Setelah check in, bersihin badan, beresin barang –
barang dan gak berasa udah sore aja. Keliling jogja sore hari sambil cari
makanan menjadi pilihan kami saat itu. Mencari angkringan untuk mengisi perut
kami. Menikmati kota jogja malam hari di alun – alun utara berempat dan kedua
teman asti yang gak sengaja ketemu di angkringan. Kata mereka kalo gak nyobain
permainan tutup mata trus jalan melewati dua pohon ini kurang afdol. Akhirnya,
aq dan cecik ikut nyobain dan akhirnya…..teng teng…2 kali nyoba gak ada yang
berhasil…hahahhaaa…
Oh iya, jalan sosrowijayan selain bisa jalan kaki
dari stasiun lempuyangan, ternyata juga bisa jalan kaki untuk ke malioboro. Makanya daerah ini merupakan daerah strategis
untuk penginapan.
Hari kedua rencananya sih mau mengunjungi candi
prambanan. Naik bus trans jogja nomor 1A dari halte malioboro, hanya perlu Rp
3.000 per orang saja. Setelah sampai di halte prambanan banyak ojek, becak
hingga dokar yang siap mengantar para penumpang menuju tempat
tujuan.
Saat itu kami memilih becak sebagai alat
trasportasi kami. Awalnya sih memang ingin ke candi prambanan, tapi tukang
becaknya bilang bahwa ada tempat bagus lagi yang berada di daerah situ. Akhirnya
kami memutuskan untuk melihat tempat yang baru, berhubung kami udah pernah ke
candi prambanan saat kami liburan ke jogja sendiri-sendiri.
30 menit dengan menaiki becak, kami tiba di
sebuah candi di kecamatan Bokoharjo, kabupaten Sleman. Namanya Candi Ratu Boko.

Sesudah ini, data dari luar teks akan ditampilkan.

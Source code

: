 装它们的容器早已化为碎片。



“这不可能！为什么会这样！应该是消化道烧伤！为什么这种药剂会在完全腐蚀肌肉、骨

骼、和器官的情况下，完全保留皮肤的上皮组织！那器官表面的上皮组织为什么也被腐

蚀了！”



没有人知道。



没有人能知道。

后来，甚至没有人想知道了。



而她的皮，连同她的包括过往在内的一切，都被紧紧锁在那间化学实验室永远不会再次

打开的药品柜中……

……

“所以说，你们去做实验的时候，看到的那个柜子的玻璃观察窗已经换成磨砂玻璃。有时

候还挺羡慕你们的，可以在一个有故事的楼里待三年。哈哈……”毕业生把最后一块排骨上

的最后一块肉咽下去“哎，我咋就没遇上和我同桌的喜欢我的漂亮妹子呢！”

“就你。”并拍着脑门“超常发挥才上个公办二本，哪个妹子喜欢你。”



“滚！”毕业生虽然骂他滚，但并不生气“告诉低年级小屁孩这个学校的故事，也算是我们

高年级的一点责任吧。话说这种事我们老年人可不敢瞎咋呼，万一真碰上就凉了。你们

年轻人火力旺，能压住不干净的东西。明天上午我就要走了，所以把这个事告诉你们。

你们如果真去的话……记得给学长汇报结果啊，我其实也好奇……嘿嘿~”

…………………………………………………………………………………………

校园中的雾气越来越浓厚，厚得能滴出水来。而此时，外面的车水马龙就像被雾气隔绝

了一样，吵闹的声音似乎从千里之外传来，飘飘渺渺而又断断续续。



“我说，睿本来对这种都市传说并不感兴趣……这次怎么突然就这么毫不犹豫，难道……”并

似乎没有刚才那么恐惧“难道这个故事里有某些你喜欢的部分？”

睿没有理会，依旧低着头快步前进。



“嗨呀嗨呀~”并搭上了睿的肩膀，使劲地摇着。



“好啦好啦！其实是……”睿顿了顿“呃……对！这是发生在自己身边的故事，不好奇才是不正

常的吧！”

Untuk masuk ke candi ini biaya tiketnya
adalah Rp 25.000,-. Lokasinya kurang-lebih 17 km di sebelah timur kota Jogja.
Candi Ratu Boko lebih mirip istana atau kraton ketimbang candi. Ini karena
fungsinya dahulu yang bukan hanya tempat ibadah, tapi juga benteng pertahanan.
Ratu Boko terletak 196 meter di atas permukaan laut.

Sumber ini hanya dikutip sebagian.